Dressed in a pink sleeveless T-shirt and a broomstick skirt that had a pink-and-navy paisley print, Alexis combed her hair down and fastened big silver hoops to her ears. As the big Buick Le Sabre rolled to a stop, she stepped out of the door. Telford got out, walked around the car to meet her and pressed a quick kiss to her lips, surprising her. She got in, reached back and hugged Tara.

“You smell good,” Tara said, giggling happily. “My mummy’s pretty, Mr. Telford.”

“She sure is that. Believe me.”

He bought cups of ice cream, peach for himself, black cherry for Tara and butter pecan for Alexis.

“Where we going, Mr. Telford?” Tara asked him when they left the store.

“Down to the river.”

“But my ice cream will melt, and I want to save some for Biscuit.”

“No, it won’t. We’ll be there in ten minutes, and you shouldn’t give Biscuit sweets. He loves you, so he’ll eat anything you give him, but sweets can make him sick.”

They sat on a bench by the river and ate ice cream.

“All we need is some music. Next time we come here, let’s bring a radio,” Alexis said.

“Does that mean you want to come back here with me?”

“It’s peaceful here, and I’m…I’m enjoying your company.”

She couldn’t imagine the humor in that remark, but he obviously did, for he laughed aloud. “If you’d said you weren’t enjoying my company, I’d be in trouble. Big trouble.”

She couldn’t respond to that comment, because she tried to be honest with him. It wasn’t a topic for jokes, and the truth would probably knock him off balance. She changed the subject.

“I’m curious. You told me you’re a builder, but what exactly is it that you do?”

“I’m a building contractor. I figure out how much it will cost to build the building Russ designs and bid for a contract. After we get the contract, I’m responsible for purchasing materials, hiring the workers and overseeing the job.
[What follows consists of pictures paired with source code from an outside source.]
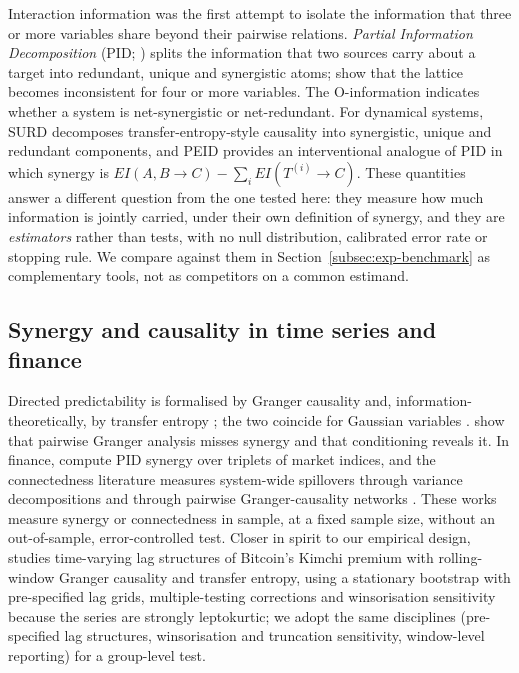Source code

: \documentclass[pdflatex,sn-mathphys-ay]{sn-jnl}%
\theoremstyle{thmstyleone}%
\theoremstyle{thmstyletwo}%
\theoremstyle{thmstylethree}%
\begin{document}
Interaction information \citep{mcgill1954} was the first attempt to isolate the
information that three or more variables share beyond their pairwise relations.
\emph{Partial Information Decomposition} (PID; \citealp{williams2010}) splits the
information that two sources carry about a target into redundant, unique and synergistic
atoms; \citet{lyu2026} show that the lattice becomes inconsistent for four or more
variables. The O-information \citep{rosas2019} indicates whether a system is net-synergistic
or net-redundant. For dynamical systems, SURD \citep{surd2024} decomposes
transfer-entropy-style causality into synergistic, unique and redundant components, and
PEID \citep{peid2026} provides an interventional analogue of PID in which synergy is
$EI(A,B\!\to\!C)-\sum_i EI(T^{(i)}\!\to\!C)$. These quantities answer a different question
from the one tested here: they measure how much information is jointly carried, under
their own definition of synergy, and they are \emph{estimators} rather than tests, with
no null distribution, calibrated error rate or stopping rule. We compare against them in
Section~\ref{subsec:exp-benchmark} as complementary tools, not as competitors on a common
estimand.

\subsection{Synergy and causality in time series and finance}\label{subsec:tsfin}

Directed predictability is formalised by Granger causality \citep{granger1969,geweke1982}
and, information-theoretically, by transfer entropy \citep{schreiber2000}; the two coincide
for Gaussian variables \citep{barnett2009}. \citet{stramaglia2014} show that pairwise
Granger analysis misses synergy and that conditioning reveals it. In finance,
\citet{scagliarini2020} compute PID synergy over triplets of market indices, and the
connectedness literature measures system-wide spillovers through variance decompositions
\citep{diebold2014} and through pairwise Granger-causality networks \citep{billio2012}.
These works measure synergy or connectedness in sample, at a fixed sample size, without an
out-of-sample, error-controlled test. Closer in spirit to our empirical design, \citet{choi2026} studies time-varying lag structures of Bitcoin's Kimchi premium with rolling-window Granger causality and transfer entropy, using a stationary bootstrap with pre-specified lag grids, multiple-testing corrections and winsorisation sensitivity because the series are strongly leptokurtic; we adopt the same disciplines (pre-specified lag structures, winsorisation and truncation sensitivity, window-level reporting) for a group-level test.
\end{document}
As the architectural engineer, it’s Drake’s job to lay out the structure of Russ’s plans and to make certain that every detail is implemented. Drake’s the troubleshooter, and he’s a good one.”

“Too bad your parents aren’t here to see how the three of you work together. They’d be so proud of you.”

“I know our dad would. Our mother? Maybe. I don’t know.”

“I have a sense that, in your childhood, your family might have been similar to mine.”

He rested his elbows on his knees and looked across the river. “Your parents…they weren’t happy?”

“Not from the time I could understand human relations. They finally destroyed each other.”

He didn’t look at her, but his hand went out to her and rested on her thigh. “I’m sorry. I thought we were the only kids whose parents didn’t know what they were doing when they got married.” He glanced over at Tara, who had stopped eating and watched him.

“Yeah. Well…we can come back here one Saturday morning early and see if we can’t catch some fish.”

“You gonna bring
me,
Mr. Telford?”

She giggled when he tweaked her nose. “If your mother says it’s all right.”

Tara wanted all of Telford’s time, and this was understandable, because he lavished her with affection. But he needed freedom to love her at will without feeling obligated.

“Darling, when he has time, he’ll invite you to go with him, but you must give him the freedom to choose whether to be with you or someone else.”

That possibility apparently didn’t faze Tara. “Mr. Telford loves me.”

Stunned, the words flew out of Alexis’s mouth before she considered their implication. “How do you know that?”

Telford’s head snapped around, and he stared hard at her as if he didn’t believe what he’d heard and didn’t approve of it. But Tara was unperturbed.

“When I hug him, he always hugs me back, just like you do. And he always smiles at me and holds my hand. He takes me to church school, and he’s teaching me how to play the piano. He loves me a lot.”